By Andrew Latham
A Great Wall 236 submarine of the Chinese People’s Liberation Army (PLA) Navy participates in a naval parade to commemorate the 70th anniversary of the founding of China’s PLA Navy in the sea near Qingdao in eastern China’s Shandong province, Tuesday, April 23, 2019.Credit: AP Photo/Mark Schiefelbein, Pool
China’s naval establishment has long been enamored of the writings of the U.S. naval officer and historian Alfred Thayer Mahan. Indeed, it is not overstating the case to argue that since post-revolutionary China first turned its attention seaward in later decades of the 20th century no single thinker has exercised greater influence of Chinese maritime strategy. But that is now changing. Increasingly, Chinese navalists are paying attention to the writings of British naval theorist Sir Julian Corbett. This shift is both reflective of and conducive to a major shift in Chinese grand strategy – one that has implications both for the United States and the countries of the Indo-Pacific region more broadly.

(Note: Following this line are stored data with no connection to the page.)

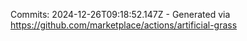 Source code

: Commits: 2024-12-26T09:18:52.147Z - Generated via https://github.com/marketplace/actions/artificial-grass
<br>
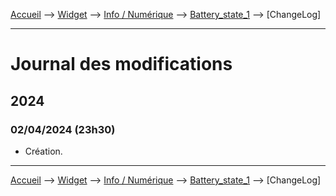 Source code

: <a href="{{site.url}}/documentation">Accueil</a> --> <a href="{{site.url}}/documentation/{{site.widget}}">Widget</a> --> <a href="{{site.url}}/documentation/{{site.widget}}/fr_FR/info/numeric">Info / Numérique</a> --> <a href="{{site.url}}/documentation/{{site.widget}}/fr_FR/info/numeric/battery_state_1">Battery_state_1</a> --> [ChangeLog]

--------------------

# Journal des modifications

     
## 2024

### 02/04/2024 (23h30)
  - Création.


-------------------------------

<a href="{{site.url}}/documentation">Accueil</a> --> <a href="{{site.url}}/documentation/{{site.widget}}">Widget</a> --> <a href="{{site.url}}/documentation/{{site.widget}}/fr_FR/info/numeric">Info / Numérique</a> --> <a href="{{site.url}}/documentation/{{site.widget}}/fr_FR/info/numeric/battery_state_1">Battery_state_1</a> --> [ChangeLog]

Mahan’s main arguments, though revolutionary at the time he first made them in the 19th century, are relatively straightforward. Great powers, he argued, even instinctively insular ones like the United States, have crucially important maritime interests, ranging from defense of their coastlines to protection of their vital trade routes. Accordingly, every truly great power must take steps to secure these interests against the potential predations of its rivals and adversaries. For Mahan, this implied that a truly great power had to dominate the world’s oceans. And, he concluded, such domination could only be achieved by sweeping the enemy’s main fleet from the seas in a decisive battle. A corollary of this was that mere commerce raiding and other piecemeal naval operations were distractions that could never prove strategically decisive. Concentration of forces, and what Mahan called “offensive defense,” were the keys to “command of the seas,” which in turn was the only proper object of great power naval strategy.